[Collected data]
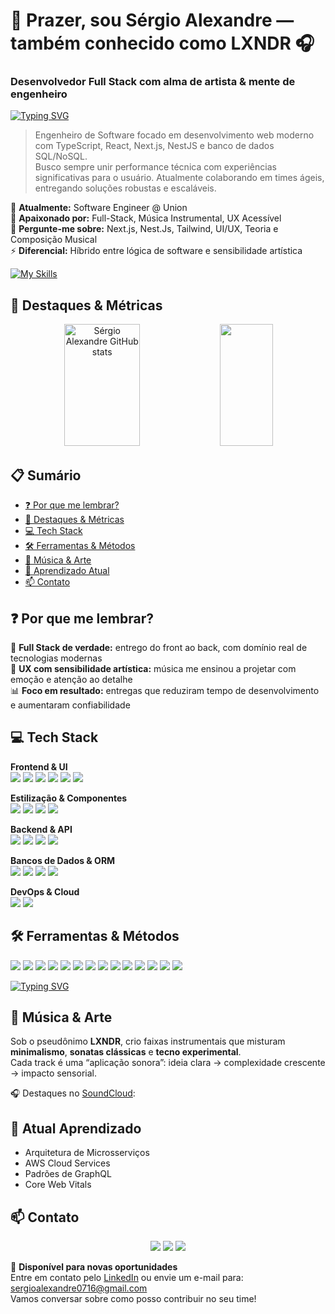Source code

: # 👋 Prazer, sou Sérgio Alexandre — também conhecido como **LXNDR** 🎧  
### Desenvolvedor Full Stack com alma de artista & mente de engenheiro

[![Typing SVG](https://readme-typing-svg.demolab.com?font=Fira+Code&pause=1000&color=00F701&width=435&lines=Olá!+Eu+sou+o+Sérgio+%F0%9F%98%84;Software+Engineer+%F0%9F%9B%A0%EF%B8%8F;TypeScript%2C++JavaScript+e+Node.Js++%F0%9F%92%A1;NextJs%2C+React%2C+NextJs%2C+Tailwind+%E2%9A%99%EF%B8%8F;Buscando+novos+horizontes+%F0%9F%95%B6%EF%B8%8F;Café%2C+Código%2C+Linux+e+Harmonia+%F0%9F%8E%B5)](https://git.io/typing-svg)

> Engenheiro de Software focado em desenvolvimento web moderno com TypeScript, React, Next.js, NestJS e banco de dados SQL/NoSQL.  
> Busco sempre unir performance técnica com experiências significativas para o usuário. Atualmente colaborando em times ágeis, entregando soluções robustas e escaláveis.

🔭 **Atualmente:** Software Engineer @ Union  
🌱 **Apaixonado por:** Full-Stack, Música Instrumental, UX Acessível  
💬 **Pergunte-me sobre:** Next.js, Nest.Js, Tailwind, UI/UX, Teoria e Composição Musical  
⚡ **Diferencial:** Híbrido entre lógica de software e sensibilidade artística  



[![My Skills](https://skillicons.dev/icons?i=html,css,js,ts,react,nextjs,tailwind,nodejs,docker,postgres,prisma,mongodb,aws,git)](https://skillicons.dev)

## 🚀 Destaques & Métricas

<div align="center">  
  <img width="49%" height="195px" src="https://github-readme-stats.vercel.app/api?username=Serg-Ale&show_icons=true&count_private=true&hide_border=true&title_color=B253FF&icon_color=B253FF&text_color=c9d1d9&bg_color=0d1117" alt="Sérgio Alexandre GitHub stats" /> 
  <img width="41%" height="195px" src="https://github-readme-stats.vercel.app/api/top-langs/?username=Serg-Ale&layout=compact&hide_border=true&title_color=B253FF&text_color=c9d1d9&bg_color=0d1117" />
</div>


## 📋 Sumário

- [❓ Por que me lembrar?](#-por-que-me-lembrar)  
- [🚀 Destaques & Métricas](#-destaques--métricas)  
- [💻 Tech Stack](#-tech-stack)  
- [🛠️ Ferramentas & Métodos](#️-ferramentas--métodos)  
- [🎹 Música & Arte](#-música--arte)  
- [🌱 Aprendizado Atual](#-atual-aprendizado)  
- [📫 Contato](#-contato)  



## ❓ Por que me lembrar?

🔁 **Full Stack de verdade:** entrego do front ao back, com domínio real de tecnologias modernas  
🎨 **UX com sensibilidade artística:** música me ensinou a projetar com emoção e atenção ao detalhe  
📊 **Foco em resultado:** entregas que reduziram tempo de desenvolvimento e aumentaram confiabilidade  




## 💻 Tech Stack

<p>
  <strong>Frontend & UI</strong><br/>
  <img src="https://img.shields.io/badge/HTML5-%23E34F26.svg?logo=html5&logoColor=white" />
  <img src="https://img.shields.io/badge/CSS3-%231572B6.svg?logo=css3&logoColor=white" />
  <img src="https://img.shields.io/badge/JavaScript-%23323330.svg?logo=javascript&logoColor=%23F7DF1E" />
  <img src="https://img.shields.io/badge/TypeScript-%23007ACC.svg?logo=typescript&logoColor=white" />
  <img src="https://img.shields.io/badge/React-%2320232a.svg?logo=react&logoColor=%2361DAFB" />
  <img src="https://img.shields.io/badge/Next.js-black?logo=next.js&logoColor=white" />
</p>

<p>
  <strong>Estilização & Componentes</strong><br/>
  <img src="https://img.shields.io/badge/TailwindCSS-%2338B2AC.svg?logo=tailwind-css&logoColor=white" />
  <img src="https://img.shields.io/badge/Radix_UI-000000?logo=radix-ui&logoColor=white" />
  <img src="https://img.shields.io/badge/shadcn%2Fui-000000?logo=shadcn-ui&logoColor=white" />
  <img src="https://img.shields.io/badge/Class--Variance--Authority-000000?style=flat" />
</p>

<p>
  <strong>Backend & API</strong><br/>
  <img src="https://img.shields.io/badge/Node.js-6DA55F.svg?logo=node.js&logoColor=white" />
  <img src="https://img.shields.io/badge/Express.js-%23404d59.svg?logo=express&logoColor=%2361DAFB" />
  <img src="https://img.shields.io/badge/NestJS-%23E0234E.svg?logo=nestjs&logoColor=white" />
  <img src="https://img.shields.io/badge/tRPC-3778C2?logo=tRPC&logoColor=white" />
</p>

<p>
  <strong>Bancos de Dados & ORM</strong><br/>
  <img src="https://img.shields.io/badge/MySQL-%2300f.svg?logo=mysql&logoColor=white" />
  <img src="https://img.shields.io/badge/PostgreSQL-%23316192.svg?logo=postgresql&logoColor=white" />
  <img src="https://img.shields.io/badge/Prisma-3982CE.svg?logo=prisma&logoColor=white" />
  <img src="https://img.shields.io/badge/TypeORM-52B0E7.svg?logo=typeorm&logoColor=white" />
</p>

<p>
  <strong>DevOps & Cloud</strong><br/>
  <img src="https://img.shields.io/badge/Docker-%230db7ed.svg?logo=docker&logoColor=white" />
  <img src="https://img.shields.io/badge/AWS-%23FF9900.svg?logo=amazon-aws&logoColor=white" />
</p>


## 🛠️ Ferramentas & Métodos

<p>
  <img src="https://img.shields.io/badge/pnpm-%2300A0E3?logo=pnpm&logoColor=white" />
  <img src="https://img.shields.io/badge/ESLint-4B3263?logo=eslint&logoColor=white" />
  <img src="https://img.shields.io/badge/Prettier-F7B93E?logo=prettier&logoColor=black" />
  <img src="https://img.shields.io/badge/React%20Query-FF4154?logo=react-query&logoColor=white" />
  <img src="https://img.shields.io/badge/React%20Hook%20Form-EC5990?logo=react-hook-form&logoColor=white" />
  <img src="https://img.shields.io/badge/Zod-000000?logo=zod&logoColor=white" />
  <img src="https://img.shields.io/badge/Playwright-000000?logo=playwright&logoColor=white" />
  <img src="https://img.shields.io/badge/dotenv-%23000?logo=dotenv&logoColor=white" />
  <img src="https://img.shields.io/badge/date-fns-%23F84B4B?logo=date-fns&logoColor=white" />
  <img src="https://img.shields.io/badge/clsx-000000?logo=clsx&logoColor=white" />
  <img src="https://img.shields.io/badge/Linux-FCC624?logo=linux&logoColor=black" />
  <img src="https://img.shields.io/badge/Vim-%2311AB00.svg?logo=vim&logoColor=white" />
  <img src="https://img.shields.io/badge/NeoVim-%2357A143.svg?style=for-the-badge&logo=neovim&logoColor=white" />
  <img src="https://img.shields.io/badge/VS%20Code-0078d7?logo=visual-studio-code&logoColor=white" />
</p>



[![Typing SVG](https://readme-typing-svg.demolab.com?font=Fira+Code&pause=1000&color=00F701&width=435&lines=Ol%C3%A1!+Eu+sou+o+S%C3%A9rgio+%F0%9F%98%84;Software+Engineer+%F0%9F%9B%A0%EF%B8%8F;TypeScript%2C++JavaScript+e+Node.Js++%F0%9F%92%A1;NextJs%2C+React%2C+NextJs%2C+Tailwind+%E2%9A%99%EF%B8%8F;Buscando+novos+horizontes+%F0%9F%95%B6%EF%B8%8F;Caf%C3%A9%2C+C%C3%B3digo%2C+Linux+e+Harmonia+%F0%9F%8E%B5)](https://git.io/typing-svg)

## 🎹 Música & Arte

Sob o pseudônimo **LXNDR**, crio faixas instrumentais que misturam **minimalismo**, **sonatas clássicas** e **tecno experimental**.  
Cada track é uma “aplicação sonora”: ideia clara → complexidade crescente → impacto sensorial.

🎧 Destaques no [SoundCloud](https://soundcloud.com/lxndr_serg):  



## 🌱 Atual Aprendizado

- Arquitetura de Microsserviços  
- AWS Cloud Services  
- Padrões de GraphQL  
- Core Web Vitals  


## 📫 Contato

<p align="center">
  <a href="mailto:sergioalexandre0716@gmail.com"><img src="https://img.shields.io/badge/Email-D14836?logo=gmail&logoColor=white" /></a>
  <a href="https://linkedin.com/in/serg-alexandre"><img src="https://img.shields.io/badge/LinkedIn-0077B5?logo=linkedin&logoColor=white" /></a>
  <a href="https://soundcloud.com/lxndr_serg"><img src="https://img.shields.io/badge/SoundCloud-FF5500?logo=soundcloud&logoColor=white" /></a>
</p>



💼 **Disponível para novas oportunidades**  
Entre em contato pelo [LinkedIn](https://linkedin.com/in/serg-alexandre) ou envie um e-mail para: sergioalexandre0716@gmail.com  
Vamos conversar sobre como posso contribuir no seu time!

_What you need to do_
Check every line of the data above for the string "black", and copy those that have it.

_Exercise response_
  <img src="https://img.shields.io/badge/Next.js-black?logo=next.js&logoColor=white" />
  <img src="https://img.shields.io/badge/Prettier-F7B93E?logo=prettier&logoColor=black" />
  <img src="https://img.shields.io/badge/Linux-FCC624?logo=linux&logoColor=black" />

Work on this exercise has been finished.